Case closed, right? Believe me, I wish it were that easy.
Not that nods to sexual uncertainty are the only trouble spots for parents to consider before allowing little ones to cozy up to Bikini Bottom.
The larger issue, of course, is one which gets lost underneath this drama. It is a simple one. Which members of congress attended the incredibly partisan event, at which James Dobson, head of one of the most powerful anti-gay, anti-diversity groups in the US proclaimed this shocking announcement? Which members of congress do Mr. Dobson and the other political activists claim as their own?
The answer to the first, according to the sponsor of the event, the Family Research Council, is Senators Bill Frist (R-TN,) Sam Brownback (R-KS,) and Representatives Mike Pence (R-IN,) Marilyn Musgrave (R-CO) and Joe Wilson (R-SC). The second is 106. One Hundred and Six members of Congress threw a no-hitter in the eyes of the anti-diversity, anti-equity right.

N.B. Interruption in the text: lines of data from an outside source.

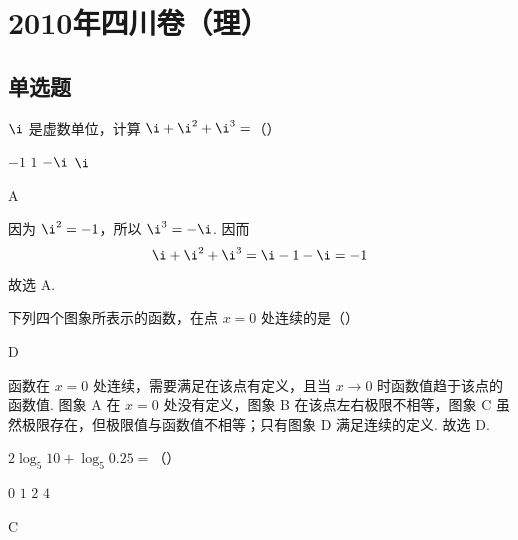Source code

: \chapter{2010年四川卷（理）}

\section{单选题}

\begin{problem}
\(\i\) 是虚数单位，计算 \(\i + \i^2 + \i^3 =\)（\quad）

\choices
    {\(-1\)}
    {\(1\)}
    {\(-\i\)}
    {\(\i\)}
\end{problem}

\begin{answer}
A
\end{answer}

\begin{solution}
因为 \(\i^2=-1\)，所以 \(\i^3=-\i\). 因而
\[
\i+\i^2+\i^3=\i-1-\i=-1
\]
故选 A.
\end{solution}

\begin{problem}
下列四个图象所表示的函数，在点 \(x = 0\) 处连续的是（\quad）

    {}
    {}
    {}
\end{problem}

\begin{answer}
D
\end{answer}

\begin{solution}
函数在 \(x=0\) 处连续，需要满足在该点有定义，且当 \(x\to0\) 时函数值趋于该点的函数值. 图象 A 在 \(x=0\) 处没有定义，图象 B 在该点左右极限不相等，图象 C 虽然极限存在，但极限值与函数值不相等；只有图象 D 满足连续的定义.
故选 D.
\end{solution}

\begin{problem}
\(2\log_{5}10 + \log_{5}0.25 =\)（\quad）

\choices
    {\(0\)}
    {\(1\)}
    {\(2\)}
    {\(4\)}
\end{problem}

\begin{answer}
C
\end{answer}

The FRC press release the following morning tells you all you need to know about this event at which these congressmen and women were honored and a cartoon character vilified (should that be your perspective on gayness):
Washington, D.C. - Last night at the Historic Willard Hotel, 106 members of Congress were honored for their unfailing commitment to protect pro-family values at the 4th Annual True Blue Awards Banquet. Among the nineteen Senators and eighty-seven House Representatives to be honored, Senators Bill Frist (R-TN,) Sam Brownback (R-KS,) and Representatives Mike Pence (R-IN,) Marilyn Musgrave (R-CO) and Joe Wilson (R-SC) were on hand to receive an award.

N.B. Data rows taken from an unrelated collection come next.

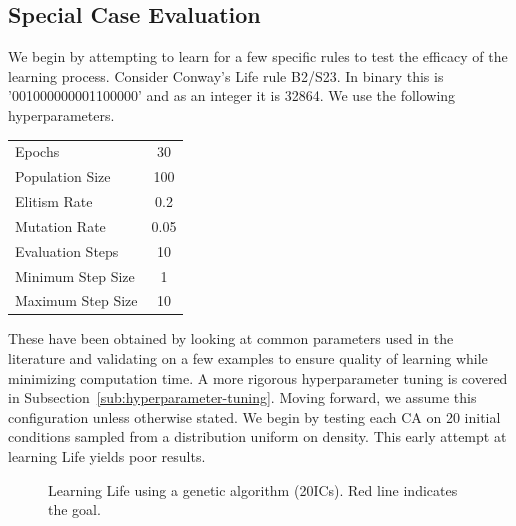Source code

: \subsection{Special Case Evaluation}

We begin by attempting to learn for a few specific rules to test the efficacy of the learning process. Consider Conway's Life rule B2/S23. In binary this is '001000000001100000' and as an integer it is 32864. We use the following hyperparameters.
\begin{center}
    \begin{tabular}{ l c }
        Epochs & 30\\
        Population Size & 100\\
        Elitism Rate & 0.2\\
        Mutation Rate & 0.05\\
        Evaluation Steps & 10\\
        Minimum Step Size & 1\\
        Maximum Step Size & 10\\
    \end{tabular}
\end{center}
These have been obtained by looking at common parameters used in the literature and validating on a few examples to ensure quality of learning while minimizing computation time. A more rigorous hyperparameter tuning is covered in Subsection~\ref{sub:hyperparameter-tuning}. Moving forward, we assume this configuration unless otherwise stated. We begin by testing each CA on 20 initial conditions sampled from a distribution uniform on density. This early attempt at learning Life yields poor results.

\begin{figure}[!h]
\centering
            \hfill
            \hfill
            \caption{Learning Life using a genetic algorithm (20ICs). Red line indicates the goal.}
\label{fig:life-nothing}
\end{figure}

To qualify for the prestigious conservative award, members must have voted 100% in favor of a pro-family stance on a number of critical issues during the second session of the 108th Congress. Votes taken in to account include, for the House, The Unborn Victims of Violence Act, rejection of legalized prostitution, protection of "under God" in the Pledge of Allegiance and sponsorship of a Marriage Protection Amendment. In the Senate, votes included opposition of "hate crimes" legislation, approval of pro-life judge confirmation and sponsorship of a Federal Marriage Amendment.
Tony Perkins, President of Family Research Council was on hand to present awards and Dr. James Dobson of Focus on the Family, Gary Bauer of Traditional Values and the Honorable Claude Allen took the stage as key speakers for the over 350 attendees.

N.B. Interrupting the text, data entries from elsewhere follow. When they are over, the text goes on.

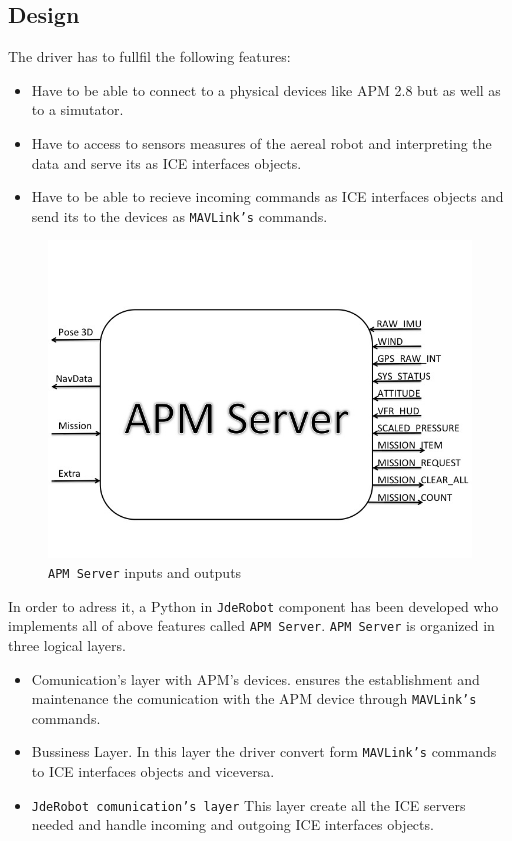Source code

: \documentclass{llncs}
\begin{document}
\subsection{Design}
\label{sec:design}

The driver has to fullfil the following features:

\begin{itemize}
\item Have to be able to connect to a physical devices like APM 2.8 but as well as to a simutator.
\item Have to access to sensors measures of the aereal robot and interpreting the data and serve its as ICE interfaces objects.
\item Have to be able to recieve incoming commands as ICE interfaces objects and send its to the devices as \texttt{MAVLink's} commands.
\end{itemize}

\begin{figure}[h]
  \centering
  \includegraphics[scale=0.5]{img/diseno.jpg}
  \caption{\texttt{APM Server} inputs and outputs}
  \label{fig:diseno_apms_caja_negra}
\end{figure}

In order to adress it, a Python in \texttt{JdeRobot} component has been developed who implements all of above features called \texttt{APM Server}. 
\texttt{APM Server} is organized in three logical layers.
\begin{itemize}
\item Comunication's layer with APM's devices. ensures the establishment and maintenance the comunication with the APM device through \texttt{MAVLink's} commands.
\item Bussiness Layer. In this layer the driver convert form \texttt{MAVLink's} commands to ICE interfaces objects and viceversa.
\item \texttt{JdeRobot comunication's layer} This layer create all the ICE servers needed and handle incoming and outgoing ICE interfaces objects.
\end{itemize}
\end{document}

Featured speaker and Senate Majority Leader Bill Frist hailed the November election as an historic victory for the conservative movement. Senator Frist pointed to the election of five pro-family senators as a huge boost to overcoming filibusters to the president's judicial nominees. The majority leader announced plans to build on last year's pro-life legislative victories and vowed to push the mandate given by the "values voters" to fully protect marriage.
The Family Research Council has been kind enough to prepare a complete voting list on these issues.
Don't be distracted by Sponge Bob's Squareness. The real issue is one hundred and six members of congress who voted "100% pro-family" in the last session. They voted against millions of people and their human and civil rights, Sponge Bob isn't just a sign of the times or an analogy, he's a distraction.